The budget is officially out and the clock is ticking until the state legislature can approve it. It comes with plenty of criticism, plenty of perks and the made with the usual amount of shrouds, cloaks and general darkness. The Gotham Gazette wonders if people will care as long as the budget gets done. Of course, it wasn't done with the blessings of good government groups and probably meant that way so that the budget could be more easily made even bigger than it was supposed to be.
For the sake of New York, this turns out to be a deal:
The agreement attempts to close the state's estimated $17.7 billion budget deficit through roughly $6.2 billion in federal stimulus spending, $5.2 billion in cuts to an array of programs, and $6.3 billion in new revenue — including an increase in the personal income tax on affluent New Yorkers.

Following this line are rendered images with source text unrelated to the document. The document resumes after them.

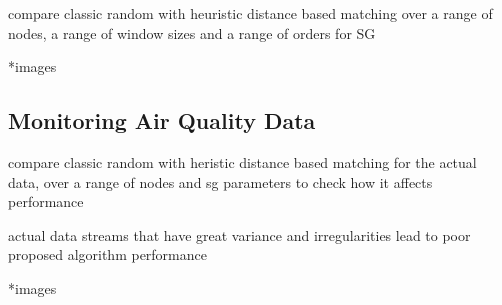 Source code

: compare classic random with heuristic distance based matching over a range of nodes, a range of window sizes and a range of orders for SG

*images

\subsection{Monitoring Air Quality Data} \label{subsec:actualComp}

compare classic random with heristic distance based matching for the actual data, over a range of nodes and sg parameters to check how it affects performance

actual data streams that have great variance and irregularities lead to poor proposed algorithm performance

*images
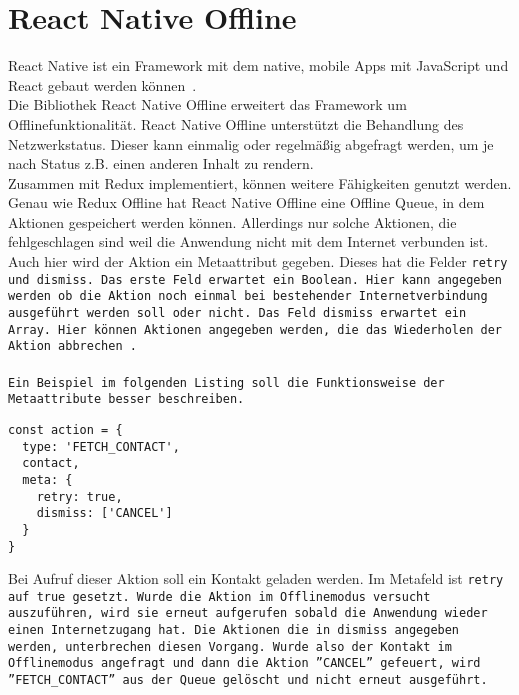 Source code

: \section{React Native Offline}
React Native ist ein Framework mit dem native, mobile Apps mit JavaScript und React gebaut werden können~\cite{rn}.\\
Die Bibliothek React Native Offline erweitert das Framework um Offlinefunktionalität.
React Native Offline unterstützt die Behandlung des Netzwerkstatus.
Dieser kann einmalig oder regelmäßig abgefragt werden, um je nach Status z.B. einen anderen Inhalt zu rendern.\\
Zusammen mit Redux implementiert, können weitere Fähigkeiten genutzt werden.
Genau wie Redux Offline hat React Native Offline eine Offline \gls{Queue}, in dem Aktionen gespeichert werden können.
Allerdings nur solche Aktionen, die fehlgeschlagen sind weil die Anwendung nicht mit dem Internet verbunden ist.
Auch hier wird der Aktion ein Metaattribut gegeben. Dieses hat die Felder \tt{retry} und \tt{dismiss}.
Das erste Feld erwartet ein Boolean. Hier kann angegeben werden ob die Aktion noch einmal bei bestehender Internetverbindung ausgeführt werden soll oder nicht.
Das Feld \tt{dismiss} erwartet ein Array. Hier können Aktionen angegeben werden, die das Wiederholen der Aktion abbrechen~\cite{rn-offline-gh}.\\\\
Ein Beispiel im folgenden Listing soll die Funktionsweise der Metaattribute besser beschreiben.
%
\begin{lstlisting}
const action = {
  type: 'FETCH_CONTACT',
  contact,
  meta: {
    retry: true,
    dismiss: ['CANCEL']
  }
}
\end{lstlisting}
%
Bei Aufruf dieser Aktion soll ein Kontakt geladen werden.
Im Metafeld ist \tt{retry} auf \tt{true} gesetzt.
Wurde die Aktion im Offlinemodus versucht auszuführen, wird sie erneut aufgerufen sobald die Anwendung wieder einen Internetzugang hat.
Die Aktionen die in \tt{dismiss} angegeben werden, unterbrechen diesen Vorgang.
Wurde also der Kontakt im Offlinemodus angefragt und dann die Aktion ''CANCEL'' gefeuert, wird ''FETCH\_CONTACT'' aus der Queue gelöscht und nicht erneut ausgeführt.
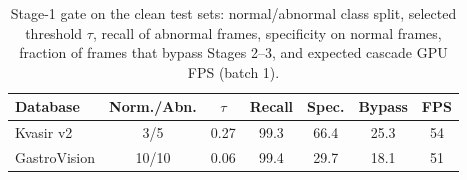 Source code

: \begin{table}[t]
\caption{Stage-1 gate on the clean test sets: normal/abnormal class split, selected threshold $\tau$, recall of
abnormal frames, specificity on normal frames, fraction of frames that bypass Stages 2--3, and expected cascade GPU FPS (batch 1).}
\label{tab:gate}\centering\setlength{\tabcolsep}{3pt}
\begin{tabular}{lcccccc}\toprule
Database & Norm./Abn. & $\tau$ & Recall & Spec. & Bypass & FPS\\\midrule
Kvasir v2 & 3/5 & 0.27 & 99.3 & 66.4 & 25.3 & 54\\
GastroVision & 10/10 & 0.06 & 99.4 & 29.7 & 18.1 & 51\\
\bottomrule\end{tabular}\end{table}
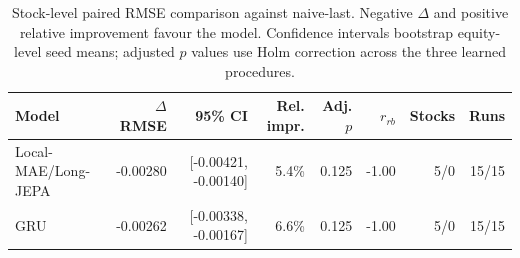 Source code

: \begin{table}[t]
\centering
\small
\caption{Stock-level paired RMSE comparison against naive-last. Negative $\Delta$ and positive relative improvement favour the model. Confidence intervals bootstrap equity-level seed means; adjusted $p$ values use Holm correction across the three learned procedures.}
\label{tab:paired_rmse_naive}
\begin{tabular}{lrrrrrrr}
\toprule
Model & $\Delta$RMSE & 95\% CI & Rel. impr. & Adj. $p$ & $r_{rb}$ & Stocks & Runs \\
\midrule
Local-MAE/Long-JEPA & -0.00280 & [-0.00421, -0.00140] & 5.4\% & 0.125 & -1.00 & 5/0 & 15/15 \\
GRU & -0.00262 & [-0.00338, -0.00167] & 6.6\% & 0.125 & -1.00 & 5/0 & 15/15 \\
\bottomrule
\end{tabular}
\end{table}
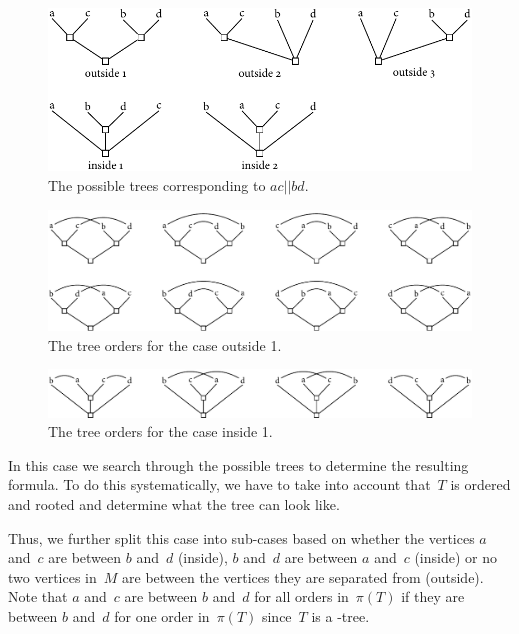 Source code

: \begin{figure}\centering
    \includegraphics[scale=.9]{figures/t_order_ab_cd}
    \caption[Trees for $ac||bd$]{The possible trees corresponding to $ac||bd$.}
    \label{figure:order_ab_cd}
\end{figure}
\begin{figure}\centering
    \includegraphics[width=\textwidth]{figures/t_topo_ac_bd}
    \caption[Outside 1 tree orders]{The tree orders for the case outside 1.}
    \label{figure:topo_ac_bd}
\end{figure}
\begin{figure}\centering
    \includegraphics[width=\textwidth]{figures/t_topo_b_ac_d}
    \caption[Inside 1 tree orders]{The tree orders for the case inside 1.}
    \label{figure:topo_b_ac_d}
\end{figure}

In this case we search through the possible trees to determine the resulting
\probTwoSat formula. To do this systematically, we have to take into account that~$T$ is ordered and rooted and determine what the tree can look like. 

Thus, we further split this case into sub-cases based on whether the vertices $a$ and~$c$ are between $b$ and~$d$ (inside), $b$ and~$d$ are between $a$ and~$c$ (inside) or no two vertices in~$M$ are between the vertices they are separated from (outside). Note that $a$ and~$c$ are between $b$ and~$d$
for all orders in~$\pi(T)$ if they are between $b$ and~$d$ for one order in~$\pi(T)$ since~$T$
is a \Q-tree.

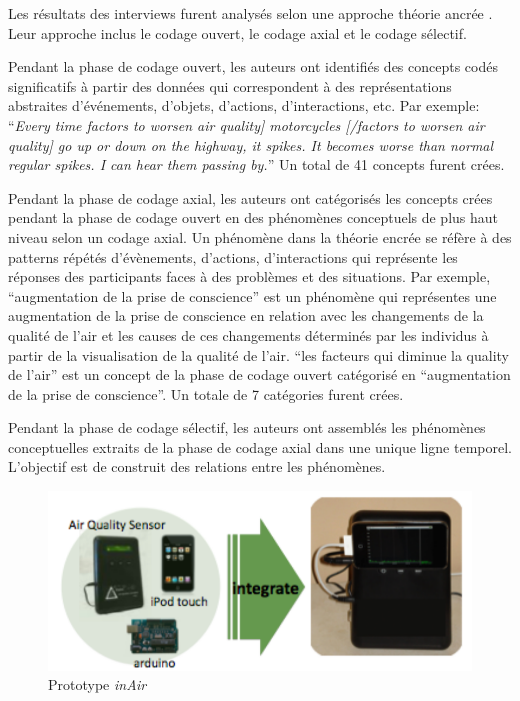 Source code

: \documentclass[10pt,a5paper,twoside]{article}
\begin{document}
Les résultats des interviews furent analysés selon une approche théorie
ancrée \citep{strauss1990basics}. Leur approche inclus le codage ouvert,
le codage axial et le codage sélectif.

Pendant la phase de codage ouvert, les auteurs ont identifiés des
concepts codés significatifs à partir des données qui correspondent à
des représentations abstraites d'événements, d'objets, d'actions,
d'interactions, etc. Par exemple: ``\emph{Every time factors to worsen
air quality{]} motorcycles {[}/factors to worsen air quality{]} go up or
down on the highway, it spikes. It becomes worse than normal regular
spikes. I can hear them passing by.}'' Un total de 41 concepts furent
crées.

Pendant la phase de codage axial, les auteurs ont catégorisés les
concepts crées pendant la phase de codage ouvert en des phénomènes
conceptuels de plus haut niveau selon un codage axial. Un phénomène dans
la théorie encrée se réfère à des patterns répétés d'évènements,
d'actions, d'interactions qui représente les réponses des participants
faces à des problèmes et des situations. Par exemple, ``augmentation de
la prise de conscience'' est un phénomène qui représentes une
augmentation de la prise de conscience en relation avec les changements
de la qualité de l'air et les causes de ces changements déterminés par
les individus à partir de la visualisation de la qualité de l'air. ``les
facteurs qui diminue la quality de l'air'' est un concept de la phase de
codage ouvert catégorisé en ``augmentation de la prise de conscience''.
Un totale de 7 catégories furent crées.

Pendant la phase de codage sélectif, les auteurs ont assemblés les
phénomènes conceptuelles extraits de la phase de codage axial dans une
unique ligne temporel. L'objectif est de construit des relations entre
les phénomènes.

\begin{figure}
\centering
\includegraphics[]{images/inair-screenshot3.png}
\caption{Prototype \emph{inAir}}\label{fig:inair1}
\end{figure}
\end{document}
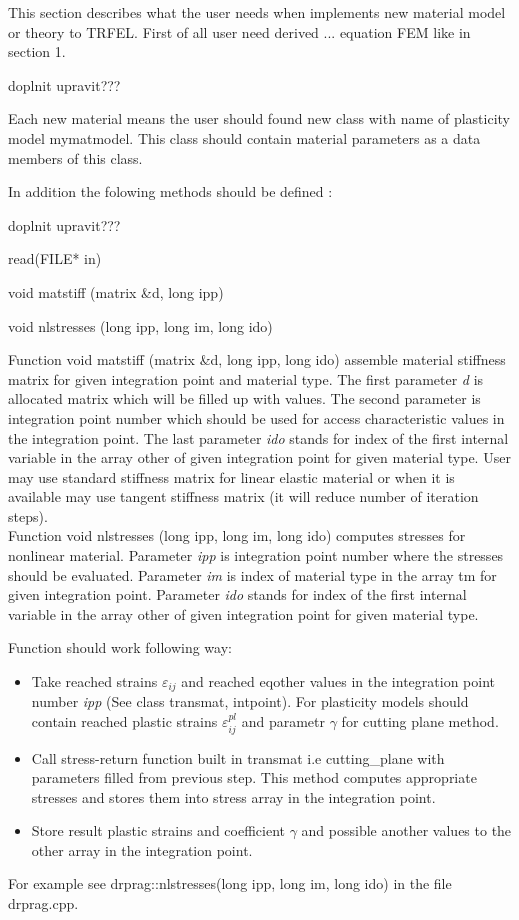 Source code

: This section describes what the user needs when implements new material model or theory
to TRFEL. First of all user need derived ... equation FEM like in section 1.

doplnit upravit???


Each new material means the user should found new class with name of plasticity model {\sf mymatmodel}.
This class should contain material parameters as a data members of this class. 

In addition the folowing methods should be defined :

doplnit upravit???

\begin{itemize}
{\sf
\item
read(FILE* in)
\item
void matstiff (matrix \&d, long ipp)
\item
void nlstresses (long ipp, long im, long ido)
}
\end{itemize}

Function {\sf void matstiff (matrix \&d, long ipp, long ido)} assemble material stiffness matrix for given
integration point and material type. The first parameter {\it d} is allocated matrix which will be
filled up with values. The second parameter is integration point number which should be used for
access characteristic values in the integration point. The last parameter {\it ido} stands for index of the first 
internal variable in the array {\sf other} of given integration point for given material type. User may use standard 
stiffness matrix for linear elastic material or when it is available may use tangent stiffness matrix (it will reduce
number of iteration steps).\\

Function {\sf void nlstresses (long ipp, long im, long ido)} computes stresses for nonlinear material. Parameter
{\it ipp} is integration point number where the stresses should be evaluated. Parameter {\it im} is index of material type
in the array {\sf tm} for given integration point. Parameter {\it ido} stands for index of the first 
internal variable in the array {\sf other} of given integration point for given material type.

Function should work following way:
\begin{itemize}
\item
Take reached strains $\varepsilon_{ij}$ and reached {\sf eqother} values in the integration point number
{\it ipp} (See class {\sf transmat, intpoint}). For plasticity models should contain reached plastic
strains $\varepsilon^{pl}_{ij}$ and parametr $\gamma$ for cutting plane method.
\item
Call stress-return function built in {\sf transmat} i.e {\sf cutting\_plane} with parameters filled from
previous step. This method computes appropriate stresses and stores them into stress array in the
integration point.
\item
Store result plastic strains and coefficient $\gamma$ and possible another values to the {\sf other}
array in the integration point. 
\end{itemize}
For example see {\sf drprag::nlstresses(long ipp, long im, long ido)} in the file drprag.cpp.\\

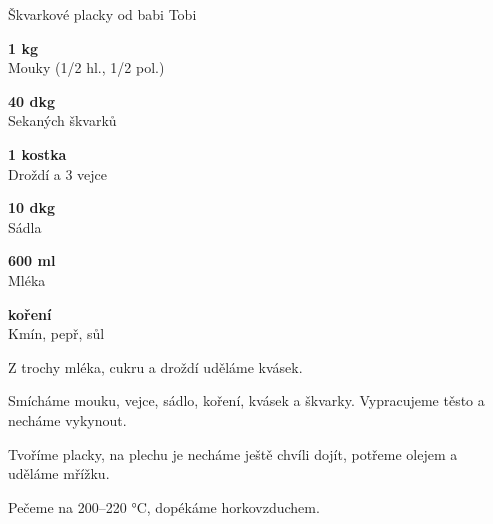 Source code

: \documentclass[11pt,a4paper]{article}
\begin{document}
\begin{recipe}[RawSienna]{Škvarkové placky od babi Tobi}
    \begin{ingredients}
        \item \parbox[t]{\linewidth}{\raggedright \weight \textbf{1 kg}\\ Mouky (1/2 hl., 1/2 pol.)}
        \item \parbox[t]{\linewidth}{\raggedright \weight \textbf{40 dkg}\\ Sekaných škvarků}
        \item \parbox[t]{\linewidth}{\raggedright \piece \textbf{1 kostka}\\ Droždí a 3 vejce}
        \item \parbox[t]{\linewidth}{\raggedright \weight \textbf{10 dkg}\\ Sádla}
        \item \parbox[t]{\linewidth}{\raggedright \liquid \textbf{600 ml}\\ Mléka}
        \item \parbox[t]{\linewidth}{\raggedright \indefinite \textbf{koření}\\ Kmín, pepř, sůl}
    \end{ingredients}
    \begin{steps}
        \item Z trochy mléka, cukru a droždí uděláme kvásek.
        \item Smícháme mouku, vejce, sádlo, koření, kvásek a škvarky. Vypracujeme těsto a necháme vykynout.
        \item Tvoříme placky, na plechu je necháme ještě chvíli dojít, potřeme olejem a uděláme mřížku.
        \item Pečeme na 200--220 °C, dopékáme horkovzduchem.
    \end{steps}
\end{recipe}
\end{document}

The personal income tax hike would create two new tax brackets — 7.85 percent for single or married-filing-separately taxpayers making more than $200,000, head-of-household filers making more than $250,000 and married couples with incomes greater than $300,000.
For all taxpayers making more than $500,000 — regardless of filing status — the rate would rise to 8.97 percent.
Currently, New York's highest tax rate is 6.85 percent, a rate that kicks in for single or married-filing-separately filers making more than $20,000, head-of-household filers making more than $30,000, and couples and joint filers making more than $40,000.
So the system is still broken, but the people did not lose out completely. Making the state income tax more progressive is a victory for those of us outside the elite class. It took a tremendous effort to put that Fair Share plan on the board but it should show New Yorkers one thing, if we put enough pressure on our leaders, they will act in our favor. Whether that takes displays of social protest or booting politicians from office, change can happen. Like in this instance, change is generally slow in coming, but persistence can transform society if we make it so. Sometimes though, we do need instrumental change, but it has to be brought about with a sustained push so that the powerful give way to the rest of us. The scenario that I present is something that has been done several times in our history as a state, that is, call a Constitutional Convention. When that happens, the sky is the limit on how open we want Albany to be.